Tuesday, 26 March 2013

Charity News

Charities journal Third Sector has an interesting piece up Analysis: Senior pay - a fair price for good leadership? about securing the right people at the head of the organisation ..

Surveys consistently show that the public does not approve of high salaries for senior staff in charities; indeed, last November's poll of 1,000 people by the consultancy nfpSynergy showed that 33 per cent of respondents thought charity chief executives should not be paid at all.
However, for what they see as very good reasons indeed, the Charities, where they can, prefer to overlook supposed public preferences for the way Charities should behave, taking the opposite view that :-
 ..... "The days are gone when you can get someone who performs well at a range of tasks, such as lobbying politicians, and rely on them to take a small salary on top of their commercial pension," [as]  "You can't get people with the right skills nowadays unless you pay, because we're in a commercial market."
The article includes a link to a handy chart showing the results of this policy.
Third Sector has looked at the annual accounts of the top 150 charities by income, as listed on the Charity Trends website run by the Charities Aid Foundation, and created a list of the 100 charities that paid their top earner the most in 2011 or 2012.

The results reveal a wide variety, ranging from the charitable independent hospital that paid about £1m a year in 2011 to more mainstream charities and professional bodies paying between £120,000 and £130,000 a year.

Thirty of the top 100 earners were paid more than £200,000 a year and nine were paid more than £300,000. The mean average pay across the top 100 was £208,000 to £216,000 a year (a median of £165,000).
An interesting take on the whole thing comes from Ian Joseph, managing director for charities and not-for-profit at Russam GMS, a company that specialises in providing interim managers for charities, who  "thinks some of the amounts paid by the charities in the study are unusually high [and]  I think in the examples of a private hospital and Nuffield we have to ask whether they are really charities.

"I'm not saying that they are or they're not, but it raises a question about how you apply the public benefit test." before making clear that [he] has no problem with major charities paying six-figure salaries in general. "Senior executives have myriad stakeholder groups that they have to satisfy," he says. "They often have to generate income without selling anything and they have to manage a large number of volunteers. Running a charity is often far more complex than running a private business."
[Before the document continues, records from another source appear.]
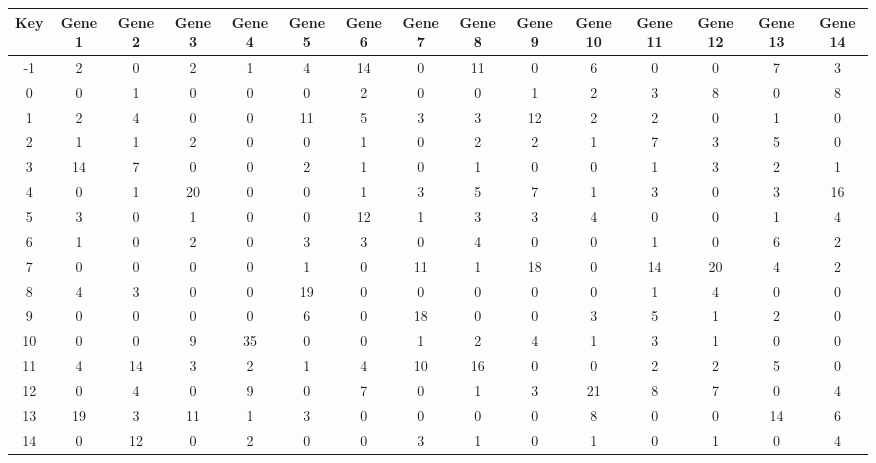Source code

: \begin{tabular}{|c|c|c|c|c|c|c|c|c|c|c|c|c|c|c|}
\hline
Key & Gene 1 & Gene 2 & Gene 3 & Gene 4 & Gene 5 & Gene 6 & Gene 7 & Gene 8 & Gene 9 & Gene 10 & Gene 11 & Gene 12 & Gene 13 & Gene 14 \\
\hline
-1 & 2 & 0 & 2 & 1 & 4 & 14 & 0 & 11 & 0 & 6 & 0 & 0 & 7 & 3 \\
0 & 0 & 1 & 0 & 0 & 0 & 2 & 0 & 0 & 1 & 2 & 3 & 8 & 0 & 8 \\
1 & 2 & 4 & 0 & 0 & 11 & 5 & 3 & 3 & 12 & 2 & 2 & 0 & 1 & 0 \\
2 & 1 & 1 & 2 & 0 & 0 & 1 & 0 & 2 & 2 & 1 & 7 & 3 & 5 & 0 \\
3 & 14 & 7 & 0 & 0 & 2 & 1 & 0 & 1 & 0 & 0 & 1 & 3 & 2 & 1 \\
4 & 0 & 1 & 20 & 0 & 0 & 1 & 3 & 5 & 7 & 1 & 3 & 0 & 3 & 16 \\
5 & 3 & 0 & 1 & 0 & 0 & 12 & 1 & 3 & 3 & 4 & 0 & 0 & 1 & 4 \\
6 & 1 & 0 & 2 & 0 & 3 & 3 & 0 & 4 & 0 & 0 & 1 & 0 & 6 & 2 \\
7 & 0 & 0 & 0 & 0 & 1 & 0 & 11 & 1 & 18 & 0 & 14 & 20 & 4 & 2 \\
8 & 4 & 3 & 0 & 0 & 19 & 0 & 0 & 0 & 0 & 0 & 1 & 4 & 0 & 0 \\
9 & 0 & 0 & 0 & 0 & 6 & 0 & 18 & 0 & 0 & 3 & 5 & 1 & 2 & 0 \\
10 & 0 & 0 & 9 & 35 & 0 & 0 & 1 & 2 & 4 & 1 & 3 & 1 & 0 & 0 \\
11 & 4 & 14 & 3 & 2 & 1 & 4 & 10 & 16 & 0 & 0 & 2 & 2 & 5 & 0 \\
12 & 0 & 4 & 0 & 9 & 0 & 7 & 0 & 1 & 3 & 21 & 8 & 7 & 0 & 4 \\
13 & 19 & 3 & 11 & 1 & 3 & 0 & 0 & 0 & 0 & 8 & 0 & 0 & 14 & 6 \\
14 & 0 & 12 & 0 & 2 & 0 & 0 & 3 & 1 & 0 & 1 & 0 & 1 & 0 & 4 \\
\hline
\end{tabular}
View from the Solent said...

".. Running a charity is often far more complex than running a private business.."
And the penalty for failure (how is failure determined for a charity?) is what?

Robin Smith said...

Yes, charity, the 'Scribes and the Pharisees'


They know what the problem is. They need to be paid highly so they obscure it so well from people.

Its all deliberate in The Game

I've asked these CEO's many times why they do not want to address root cause. The response:

"Oh we are not here to solve problems, we are here to do charity"

Charity 'Feeds' Poverty

Dont trouble yourself being jealous about high pay. Call them out for being the lowest of the low in institutional character.

Understand this.

Mark Wadsworth said...

VFTS, charity CEO's are sometimes punished most harshly for underperformance by being demoted to running a quango on an even higher salary.

RS, yup, agreed.

Bayard said...

"the Charities, where they can, prefer to overlook supposed public preferences for the way Charities should behave"

Why should they when they get the bulk of their money from the taxpayer? They know that the bureaucrats and quangistas handing out the dosh prefer to speak to their own kind, not some enthusiastic idealist. Personally, I have sacked all the charities I contribute to but two, and one of these is going to go soon, simply on account of them paying their CEOs too much IMHO.

"Charities" are overdue for reform. In a better-regulated world there would be a distinction between what are, essentially, not-for-profit companies and organisations that do genuine charitable work. However, nothing is going to happen because, as Mark points out, they are just another carriage on the Gravy Train.